Plain-text document sources

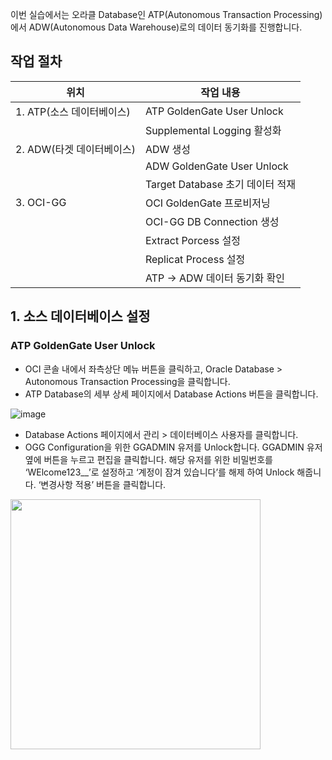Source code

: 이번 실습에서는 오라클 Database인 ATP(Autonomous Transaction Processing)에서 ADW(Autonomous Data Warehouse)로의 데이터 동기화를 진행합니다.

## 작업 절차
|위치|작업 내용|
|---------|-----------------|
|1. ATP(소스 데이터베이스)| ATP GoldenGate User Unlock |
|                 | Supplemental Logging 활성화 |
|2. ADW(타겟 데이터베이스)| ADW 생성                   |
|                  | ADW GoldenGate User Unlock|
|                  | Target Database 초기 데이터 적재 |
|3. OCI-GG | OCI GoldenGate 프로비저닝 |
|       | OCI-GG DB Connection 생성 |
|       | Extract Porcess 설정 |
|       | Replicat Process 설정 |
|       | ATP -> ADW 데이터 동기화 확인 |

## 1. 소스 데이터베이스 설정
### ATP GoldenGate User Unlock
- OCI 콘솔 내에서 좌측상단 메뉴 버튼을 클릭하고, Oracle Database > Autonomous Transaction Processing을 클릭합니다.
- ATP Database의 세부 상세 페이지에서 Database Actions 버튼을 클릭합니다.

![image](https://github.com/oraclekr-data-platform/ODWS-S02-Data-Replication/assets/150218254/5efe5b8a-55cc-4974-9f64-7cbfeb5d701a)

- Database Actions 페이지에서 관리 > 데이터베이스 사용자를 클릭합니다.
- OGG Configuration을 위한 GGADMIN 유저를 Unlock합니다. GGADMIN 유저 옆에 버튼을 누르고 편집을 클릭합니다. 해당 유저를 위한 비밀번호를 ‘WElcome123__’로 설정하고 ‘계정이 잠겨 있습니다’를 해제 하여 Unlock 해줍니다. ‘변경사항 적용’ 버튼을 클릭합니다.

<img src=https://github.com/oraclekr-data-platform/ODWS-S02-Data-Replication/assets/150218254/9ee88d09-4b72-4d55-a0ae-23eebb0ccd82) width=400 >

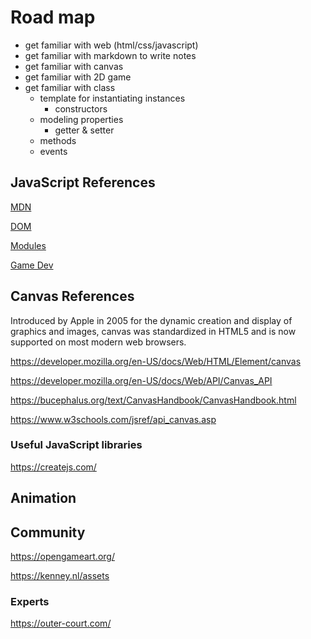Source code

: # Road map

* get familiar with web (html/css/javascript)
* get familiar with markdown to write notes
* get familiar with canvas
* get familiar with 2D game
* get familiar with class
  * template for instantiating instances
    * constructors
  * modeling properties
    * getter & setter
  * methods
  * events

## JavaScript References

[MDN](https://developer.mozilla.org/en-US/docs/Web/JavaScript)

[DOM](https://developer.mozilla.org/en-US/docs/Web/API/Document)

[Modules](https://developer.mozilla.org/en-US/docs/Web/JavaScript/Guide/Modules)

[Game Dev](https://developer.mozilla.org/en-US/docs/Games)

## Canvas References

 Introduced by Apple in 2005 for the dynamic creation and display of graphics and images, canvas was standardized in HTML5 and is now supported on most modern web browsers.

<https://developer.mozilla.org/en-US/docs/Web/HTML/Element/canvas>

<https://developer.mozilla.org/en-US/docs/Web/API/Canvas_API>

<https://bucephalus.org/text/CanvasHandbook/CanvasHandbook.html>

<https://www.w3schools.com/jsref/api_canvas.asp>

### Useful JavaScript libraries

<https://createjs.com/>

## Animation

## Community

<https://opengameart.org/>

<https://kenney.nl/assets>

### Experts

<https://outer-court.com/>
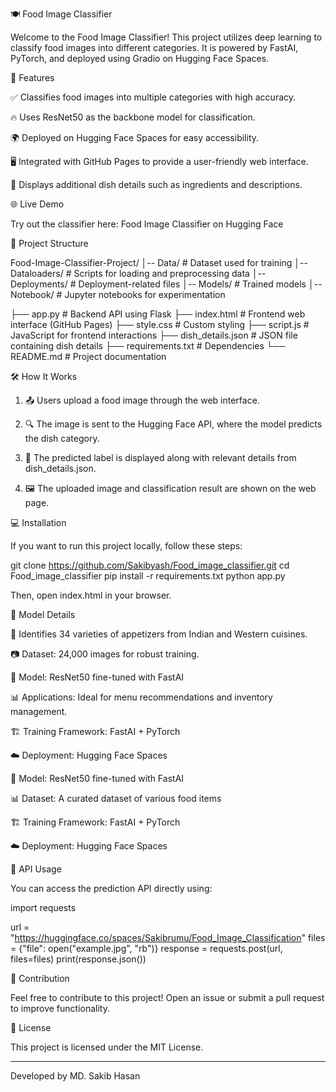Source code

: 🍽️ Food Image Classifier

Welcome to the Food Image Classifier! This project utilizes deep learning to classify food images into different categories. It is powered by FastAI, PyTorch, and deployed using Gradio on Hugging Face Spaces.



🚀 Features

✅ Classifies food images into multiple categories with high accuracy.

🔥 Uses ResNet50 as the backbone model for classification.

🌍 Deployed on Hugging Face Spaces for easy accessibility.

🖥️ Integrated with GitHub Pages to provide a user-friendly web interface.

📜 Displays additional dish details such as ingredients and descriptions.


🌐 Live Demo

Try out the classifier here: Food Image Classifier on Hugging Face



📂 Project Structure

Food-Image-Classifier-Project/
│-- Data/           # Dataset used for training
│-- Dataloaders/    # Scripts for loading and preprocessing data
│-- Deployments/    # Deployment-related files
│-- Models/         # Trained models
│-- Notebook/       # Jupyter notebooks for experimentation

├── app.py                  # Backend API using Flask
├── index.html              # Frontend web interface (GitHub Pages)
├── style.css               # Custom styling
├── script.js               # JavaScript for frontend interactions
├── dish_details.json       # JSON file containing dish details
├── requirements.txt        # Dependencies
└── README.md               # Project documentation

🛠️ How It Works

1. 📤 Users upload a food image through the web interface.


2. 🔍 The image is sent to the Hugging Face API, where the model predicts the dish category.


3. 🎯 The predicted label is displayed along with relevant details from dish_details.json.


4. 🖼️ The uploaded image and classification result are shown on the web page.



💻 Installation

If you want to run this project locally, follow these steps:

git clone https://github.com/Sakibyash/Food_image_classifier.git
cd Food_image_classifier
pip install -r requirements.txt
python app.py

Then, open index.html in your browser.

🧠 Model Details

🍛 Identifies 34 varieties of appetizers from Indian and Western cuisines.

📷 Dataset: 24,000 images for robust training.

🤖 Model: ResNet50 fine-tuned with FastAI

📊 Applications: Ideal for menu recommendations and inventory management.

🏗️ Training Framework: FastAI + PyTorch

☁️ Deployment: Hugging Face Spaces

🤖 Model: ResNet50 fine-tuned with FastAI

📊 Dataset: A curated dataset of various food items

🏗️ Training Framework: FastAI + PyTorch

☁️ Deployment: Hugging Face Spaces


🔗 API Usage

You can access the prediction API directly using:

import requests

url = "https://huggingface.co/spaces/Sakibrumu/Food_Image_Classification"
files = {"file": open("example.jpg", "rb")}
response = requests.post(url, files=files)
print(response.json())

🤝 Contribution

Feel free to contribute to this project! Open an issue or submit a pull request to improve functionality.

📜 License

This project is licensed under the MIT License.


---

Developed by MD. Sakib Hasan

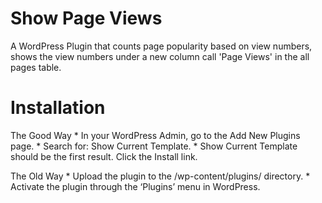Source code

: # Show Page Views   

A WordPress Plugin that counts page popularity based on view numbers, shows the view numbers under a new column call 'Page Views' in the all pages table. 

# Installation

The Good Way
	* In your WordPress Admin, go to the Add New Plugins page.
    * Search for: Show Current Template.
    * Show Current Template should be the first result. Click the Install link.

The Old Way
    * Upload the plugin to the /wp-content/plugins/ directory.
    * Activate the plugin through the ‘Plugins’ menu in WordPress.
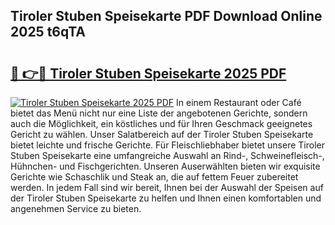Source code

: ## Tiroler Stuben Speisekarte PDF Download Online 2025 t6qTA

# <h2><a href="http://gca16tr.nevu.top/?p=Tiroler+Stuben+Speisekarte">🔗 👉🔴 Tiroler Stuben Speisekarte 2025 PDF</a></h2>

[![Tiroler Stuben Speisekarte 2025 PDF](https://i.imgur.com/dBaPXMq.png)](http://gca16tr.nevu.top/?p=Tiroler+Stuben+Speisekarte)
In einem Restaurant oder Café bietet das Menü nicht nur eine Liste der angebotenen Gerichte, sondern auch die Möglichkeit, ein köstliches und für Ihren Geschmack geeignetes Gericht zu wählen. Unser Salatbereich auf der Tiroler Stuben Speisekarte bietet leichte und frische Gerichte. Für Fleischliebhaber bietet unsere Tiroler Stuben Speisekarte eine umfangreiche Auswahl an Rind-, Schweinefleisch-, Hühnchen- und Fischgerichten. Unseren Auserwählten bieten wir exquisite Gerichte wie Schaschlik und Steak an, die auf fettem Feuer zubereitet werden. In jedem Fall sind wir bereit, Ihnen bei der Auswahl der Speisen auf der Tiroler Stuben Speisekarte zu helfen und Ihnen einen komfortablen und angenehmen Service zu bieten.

▸ WHAT YOU NEED TO DO
Using the records above, copy word for word the line with "model for classification.", the line with "for robust training.", and every line between them.

▸ EXERCISE OUTPUT
🔥 Uses ResNet50 as the backbone model for classification.

🌍 Deployed on Hugging Face Spaces for easy accessibility.

🖥️ Integrated with GitHub Pages to provide a user-friendly web interface.

📜 Displays additional dish details such as ingredients and descriptions.


🌐 Live Demo

Try out the classifier here: Food Image Classifier on Hugging Face



📂 Project Structure

Food-Image-Classifier-Project/
│-- Data/           # Dataset used for training
│-- Dataloaders/    # Scripts for loading and preprocessing data
│-- Deployments/    # Deployment-related files
│-- Models/         # Trained models
│-- Notebook/       # Jupyter notebooks for experimentation

├── app.py                  # Backend API using Flask
├── index.html              # Frontend web interface (GitHub Pages)
├── style.css               # Custom styling
├── script.js               # JavaScript for frontend interactions
├── dish_details.json       # JSON file containing dish details
├── requirements.txt        # Dependencies
└── README.md               # Project documentation

🛠️ How It Works

1. 📤 Users upload a food image through the web interface.


2. 🔍 The image is sent to the Hugging Face API, where the model predicts the dish category.


3. 🎯 The predicted label is displayed along with relevant details from dish_details.json.


4. 🖼️ The uploaded image and classification result are shown on the web page.



💻 Installation

If you want to run this project locally, follow these steps:

git clone https://github.com/Sakibyash/Food_image_classifier.git
cd Food_image_classifier
pip install -r requirements.txt
python app.py

Then, open index.html in your browser.

🧠 Model Details

🍛 Identifies 34 varieties of appetizers from Indian and Western cuisines.

📷 Dataset: 24,000 images for robust training.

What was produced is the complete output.